İspanya ekonomisi, resmi verilere göre 2008’deki krizden bu yana yaşanan zorlukları atlatıyor. Bu olumlu gelişmeye katkı sağlayan en önemli faktörlerden bir tanesi olarak gayrimenkul sektörü öne çıkıyor. Gayrimenkul sektöründe fiyatlar hala yüksek bir seviyede olmasa bile İspanya ekonomisi adına bir ilaç etkisi yarattığını söylemek mümkün.
İspanya’da konut adına gerçekleşen satış ve kiralama sayılarının toplamı 2007’de 465.000 civarında seyrediyordu. Bu sayı 2008’den beri görülen en yüksek seviyeyi işaret ediyor.
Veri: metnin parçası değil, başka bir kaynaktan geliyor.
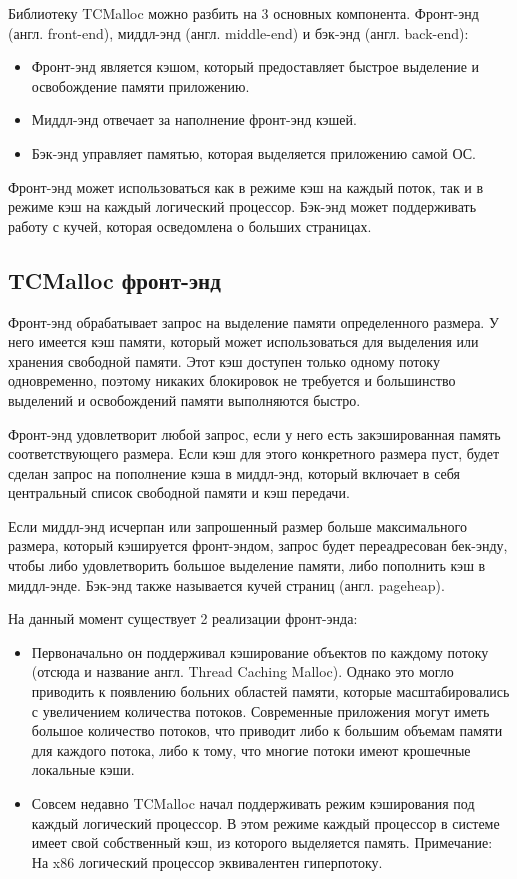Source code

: Библиотеку TCMalloc можно разбить на 3 основных компонента. Фронт-энд (англ. front-end), миддл-энд (англ. middle-end) и бэк-энд (англ. back-end):
\begin{itemize}
	\item Фронт-энд является кэшом, который предоставляет быстрое выделение и освобождение памяти приложению.
	\item Миддл-энд отвечает за наполнение фронт-энд кэшей.
	\item Бэк-энд управляет памятью, которая выделяется приложению самой ОС.
\end{itemize}

Фронт-энд может использоваться как в режиме кэш на каждый поток, так и в режиме кэш на каждый логический процессор. Бэк-энд может поддерживать работу с кучей, которая осведомлена о больших страницах.

\subsection{TCMalloc фронт-энд}

Фронт-энд обрабатывает запрос на выделение памяти определенного размера. У него имеется кэш памяти, который может использоваться для выделения или хранения свободной памяти. Этот кэш доступен только одному потоку одновременно, поэтому никаких блокировок не требуется и большинство выделений и освобождений памяти выполняются быстро.

Фронт-энд удовлетворит любой запрос, если у него есть закэшированная память соответствующего размера. Если кэш для этого конкретного размера пуст, будет сделан запрос на пополнение кэша в миддл-энд, который включает в себя центральный список свободной памяти и кэш передачи.

Если миддл-энд исчерпан или запрошенный размер больше максимального размера, который кэшируется фронт-эндом, запрос будет переадресован бек-энду, чтобы либо удовлетворить большое выделение памяти, либо пополнить кэш в миддл-энде. Бэк-энд также называется кучей страниц (англ. pageheap).

На данный момент существует 2 реализации фронт-энда:
\begin{itemize}
	\item Первоначально он поддерживал кэширование объектов по каждому потоку (отсюда и название англ. Thread Caching Malloc). Однако это могло приводить к появлению больних областей памяти, которые масштабировались с увеличением количества потоков. Современные приложения могут иметь большое количество потоков, что приводит либо к большим объемам памяти для каждого потока, либо к тому, что многие потоки имеют крошечные локальные кэши.
	\item Совсем недавно TCMalloc начал поддерживать режим кэширования под каждый логический процессор. В этом режиме каждый процессор в системе имеет свой собственный кэш, из которого выделяется память. Примечание: На x86 логический процессор эквивалентен гиперпотоку.
\end{itemize}

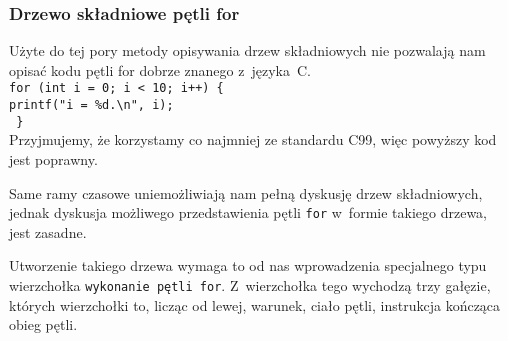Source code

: \documentclass[10pt,t]{beamer}
\begin{document}
\begin{frame}
  \frametitle{Drzewo składniowe pętli for}


  Użyte do tej pory metody opisywania drzew składniowych nie pozwalają
  nam opisać kodu pętli for dobrze znanego z~języka~C. \\
  \texttt{for (int i = 0; i < 10; i++) \{ } \\
  \hphantom{aaaa} \texttt{printf("i = \%d.\textbackslash n", i);} \\
  \texttt{ \} } \\
  Przyjmujemy, że korzystamy co najmniej ze standardu C99, więc powyższy
  kod jest poprawny.

  Same ramy czasowe uniemożliwiają nam pełną dyskusję drzew składniowych,
  jednak dyskusja możliwego przedstawienia pętli \texttt{for} w~formie
  takiego drzewa, jest zasadne.

  Utworzenie takiego drzewa wymaga to od nas wprowadzenia specjalnego typu
  wierzchołka \texttt{wykonanie pętli for}. Z~wierzchołka tego wychodzą trzy
  gałęzie, których wierzchołki to, licząc od lewej, warunek, ciało pętli,
  instrukcja kończąca obieg pętli.







\end{frame}
\end{document}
Hem en yüksek seviye, hem de 2016’dan sonra yüzde 15 bir yükseliş anlamında.
2008’deki krizin ardından yatırımcıların gayrimenkullerini elden çıkarmaları ile fiyatlar düşmeye başladı ve piyasa anca 2014’te toparlanabildi. 2014’te görülen yükseliş ise o yıldan bugüne halen devam ediyor.
Uluslararası kredi derecelendirme kuruluşu Moodys’in açıklamasına göre süregelen durumun iki sebebi bulunuyor: İspanya’nın ekonomisini düzeltme yolunda emin adımlarla ilerlemesi ve de düşen işsizlik oranının sağladığı güven duygusu.
Yatırımların yaklaşık olarak yüzde 13’lük bir kısmı İngiltere ve Fransa’dan yatırımcılar tarafından yapılıyor. Elbette ki bu gibi yabancı merkezli yatırımlar özellikle turistik bölgelerde yoğunlaşıyor. Örneğin Kanarya Adaları kısmı.
Yatırım ajansı olan Lucas Fox’un açıklamasına göre Madrid, İspanya pazarı adına hayatı bir önem taşıyor. Madrid’deki satışların oranı 2017’de yüzde 92 arttı ve gayrimenkul piyasası yüzde 311 oranında değer kazandı. Madrid’de yeni inşa edilen yatırım projeleri de ses getiriyor. Bu yüzden de yeni kan arayan yatırımcıların gözü Madrid’in üzerinde.